Well, it is like there has been the same number one for the past four years, worse that Wet Wet Wet with Love Is All Around or Bryan Adams with the US-UK War in Iraq being discussed EVERY week. A close number two for the last few months has been the problems of the Home Office, where barely a week goes by without some story of mis-management. And then there is the recurring theme of inappropriate behaviour by a politican or some other public figure (last night an ex-Minister for Education sending her son - albeit one with special needs - to a private school);.
In the meantime, we had the US dropping bombs on Somalia and the EU publishing plans ot reduce consumption of non-renewable energy in Europe by 20% in the next twelve years. All we get is a five minute discussion at the end of Tony Blair's confession that he would not like to give up flying off on foreign holidays. Yet the panel (whichever one it is, and yesterday's was good) always say that climate change is the biggest threat to our security. It is something to say, but discussions of such issues rarely get an airing on the mainstream media.... still.....
Top of the Pops is no more, I believe, having moved to Fridays and then changing its strict format (only risers and no songs two weeks in a row, except the number one song). There is a show going through the BBC vaults showing songs from the past, but just like the original, it is a frustrating process as very rarely do they show songs one actually liked as a child or teenager, being chosen in the main by middle-aged executives, based more on how things look in hindsight than they did at the time.

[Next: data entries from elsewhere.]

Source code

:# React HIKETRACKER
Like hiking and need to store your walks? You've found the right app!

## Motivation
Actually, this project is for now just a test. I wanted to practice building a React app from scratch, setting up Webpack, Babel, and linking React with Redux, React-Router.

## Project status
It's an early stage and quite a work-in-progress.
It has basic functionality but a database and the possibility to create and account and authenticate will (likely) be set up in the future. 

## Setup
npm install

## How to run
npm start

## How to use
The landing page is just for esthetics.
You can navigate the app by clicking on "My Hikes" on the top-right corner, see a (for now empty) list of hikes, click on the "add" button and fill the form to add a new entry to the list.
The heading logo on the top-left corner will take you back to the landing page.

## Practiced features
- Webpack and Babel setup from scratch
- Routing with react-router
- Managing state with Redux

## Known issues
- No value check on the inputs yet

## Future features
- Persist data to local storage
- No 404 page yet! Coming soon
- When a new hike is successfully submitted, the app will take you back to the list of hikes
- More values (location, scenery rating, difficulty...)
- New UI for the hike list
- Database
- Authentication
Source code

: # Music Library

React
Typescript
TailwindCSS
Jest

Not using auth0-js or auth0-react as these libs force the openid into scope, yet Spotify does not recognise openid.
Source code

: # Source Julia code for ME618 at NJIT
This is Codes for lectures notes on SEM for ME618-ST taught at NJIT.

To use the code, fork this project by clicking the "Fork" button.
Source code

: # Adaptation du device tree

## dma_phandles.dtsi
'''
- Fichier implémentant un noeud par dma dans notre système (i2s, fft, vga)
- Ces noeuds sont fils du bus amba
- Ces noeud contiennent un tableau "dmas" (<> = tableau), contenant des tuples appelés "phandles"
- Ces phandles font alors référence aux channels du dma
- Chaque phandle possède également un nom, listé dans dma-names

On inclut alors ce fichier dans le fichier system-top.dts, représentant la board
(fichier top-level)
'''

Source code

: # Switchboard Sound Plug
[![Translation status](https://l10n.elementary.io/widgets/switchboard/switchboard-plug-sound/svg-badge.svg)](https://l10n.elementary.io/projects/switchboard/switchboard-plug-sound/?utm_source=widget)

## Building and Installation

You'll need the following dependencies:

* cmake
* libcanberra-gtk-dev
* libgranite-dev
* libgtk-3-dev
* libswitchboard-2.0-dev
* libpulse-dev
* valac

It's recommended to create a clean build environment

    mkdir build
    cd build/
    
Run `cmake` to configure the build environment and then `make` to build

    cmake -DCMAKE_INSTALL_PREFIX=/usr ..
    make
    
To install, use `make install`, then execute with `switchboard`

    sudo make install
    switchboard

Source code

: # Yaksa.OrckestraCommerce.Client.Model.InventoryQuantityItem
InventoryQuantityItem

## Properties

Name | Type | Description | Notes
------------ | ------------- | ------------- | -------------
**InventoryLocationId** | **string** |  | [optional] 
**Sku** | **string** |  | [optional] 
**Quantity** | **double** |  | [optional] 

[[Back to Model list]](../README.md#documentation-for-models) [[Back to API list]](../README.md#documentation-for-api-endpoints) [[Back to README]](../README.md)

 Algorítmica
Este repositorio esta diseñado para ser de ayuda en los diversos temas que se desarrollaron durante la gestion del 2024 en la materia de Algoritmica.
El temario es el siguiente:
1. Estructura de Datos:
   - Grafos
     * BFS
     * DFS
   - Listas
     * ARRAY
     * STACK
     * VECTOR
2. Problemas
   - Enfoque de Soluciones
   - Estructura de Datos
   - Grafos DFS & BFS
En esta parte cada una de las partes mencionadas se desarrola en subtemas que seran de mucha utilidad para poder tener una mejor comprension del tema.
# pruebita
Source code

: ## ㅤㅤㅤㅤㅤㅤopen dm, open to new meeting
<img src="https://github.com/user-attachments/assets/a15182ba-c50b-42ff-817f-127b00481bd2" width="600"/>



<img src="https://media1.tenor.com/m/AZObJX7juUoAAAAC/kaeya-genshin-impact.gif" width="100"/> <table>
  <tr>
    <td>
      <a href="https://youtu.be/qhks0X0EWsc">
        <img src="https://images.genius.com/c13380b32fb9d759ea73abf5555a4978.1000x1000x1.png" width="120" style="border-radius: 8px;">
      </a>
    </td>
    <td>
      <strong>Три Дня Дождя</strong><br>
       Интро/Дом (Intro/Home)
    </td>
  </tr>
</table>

Whatever they do with Question Time, they should NOT move it away from Thursday evenings.
Labels: family
1 Comments:
Many beautiful photos and good to see news of Somalia and Somaliland somewhere - our papers definition of news seems to now exclude alot of what is happening in the world
....the US strife is another case of US aggression on a defenceless country. They have not tried to negotiate, no UN mandate for this attack was procured. They attacked a 'suspected terrorst cell'. It seems no proof is required - mere suspicion is always enough for the US. Many people are reported to have died.
Aerial bombardment is a brutal form of war, in that it kills the innocent and spreads fear it can be called 'terrorism'. US foreign policy based on violence breeds conflict and injustice, and must be condemned.